Exercise description =>
Your reply should be the entries, output word for word, with each picture omitted.

-------- Data listing --------

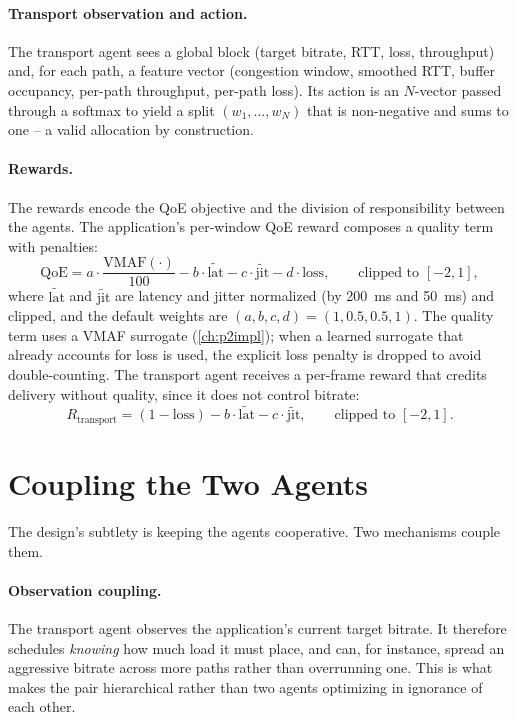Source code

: \paragraph{Transport observation and action.} The transport agent sees a global block (target bitrate,
RTT, loss, throughput) and, for each path, a feature vector (congestion window, smoothed RTT, buffer
occupancy, per-path throughput, per-path loss). Its action is an $N$-vector passed through a softmax to
yield a split $(w_1,\dots,w_N)$ that is non-negative and sums to one -- a valid allocation by
construction.

\paragraph{Rewards.} The rewards encode the QoE objective and the division of responsibility between the
agents. The application's per-window QoE reward composes a quality term with penalties:
\begin{equation}
\mathrm{QoE} = a\cdot\frac{\mathrm{VMAF}(\cdot)}{100}
             - b\cdot\widetilde{\mathrm{lat}}
             - c\cdot\widetilde{\mathrm{jit}}
             - d\cdot\mathrm{loss},
\qquad \text{clipped to } [-2, 1],
\label{eq:p2qoe}
\end{equation}
where $\widetilde{\mathrm{lat}}$ and $\widetilde{\mathrm{jit}}$ are latency and jitter normalized (by
\SI{200}{\milli\second} and \SI{50}{\milli\second}) and clipped, and the default weights are
$(a,b,c,d) = (1, 0.5, 0.5, 1)$. The quality term uses a VMAF surrogate (\cref{ch:p2impl}); when a learned
surrogate that already accounts for loss is used, the explicit loss penalty is dropped to avoid
double-counting. The transport agent receives a per-frame reward that credits delivery without quality,
since it does not control bitrate:
\begin{equation}
R_{\text{transport}} = (1 - \mathrm{loss}) - b\cdot\widetilde{\mathrm{lat}} - c\cdot\widetilde{\mathrm{jit}},
\qquad \text{clipped to } [-2, 1].
\label{eq:p2transport}
\end{equation}

\section{Coupling the Two Agents}
\label{sec:p2design:coupling}

The design's subtlety is keeping the agents cooperative. Two mechanisms couple them.

\paragraph{Observation coupling.} The transport agent observes the application's current target bitrate.
It therefore schedules \emph{knowing} how much load it must place, and can, for instance, spread an
aggressive bitrate across more paths rather than overrunning one. This is what makes the pair hierarchical
rather than two agents optimizing in ignorance of each other.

--------

Response area =>
Source code

: \paragraph{Transport observation and action.} The transport agent sees a global block (target bitrate,
RTT, loss, throughput) and, for each path, a feature vector (congestion window, smoothed RTT, buffer
occupancy, per-path throughput, per-path loss). Its action is an $N$-vector passed through a softmax to
yield a split $(w_1,\dots,w_N)$ that is non-negative and sums to one -- a valid allocation by
construction.

\paragraph{Rewards.} The rewards encode the QoE objective and the division of responsibility between the
agents. The application's per-window QoE reward composes a quality term with penalties:
\begin{equation}
\mathrm{QoE} = a\cdot\frac{\mathrm{VMAF}(\cdot)}{100}
             - b\cdot\widetilde{\mathrm{lat}}
             - c\cdot\widetilde{\mathrm{jit}}
             - d\cdot\mathrm{loss},
\qquad \text{clipped to } [-2, 1],
\label{eq:p2qoe}
\end{equation}
where $\widetilde{\mathrm{lat}}$ and $\widetilde{\mathrm{jit}}$ are latency and jitter normalized (by
\SI{200}{\milli\second} and \SI{50}{\milli\second}) and clipped, and the default weights are
$(a,b,c,d) = (1, 0.5, 0.5, 1)$. The quality term uses a VMAF surrogate (\cref{ch:p2impl}); when a learned
surrogate that already accounts for loss is used, the explicit loss penalty is dropped to avoid
double-counting. The transport agent receives a per-frame reward that credits delivery without quality,
since it does not control bitrate:
\begin{equation}
R_{\text{transport}} = (1 - \mathrm{loss}) - b\cdot\widetilde{\mathrm{lat}} - c\cdot\widetilde{\mathrm{jit}},
\qquad \text{clipped to } [-2, 1].
\label{eq:p2transport}
\end{equation}

\section{Coupling the Two Agents}
\label{sec:p2design:coupling}

The design's subtlety is keeping the agents cooperative. Two mechanisms couple them.

\paragraph{Observation coupling.} The transport agent observes the application's current target bitrate.
It therefore schedules \emph{knowing} how much load it must place, and can, for instance, spread an
aggressive bitrate across more paths rather than overrunning one. This is what makes the pair hierarchical
rather than two agents optimizing in ignorance of each other.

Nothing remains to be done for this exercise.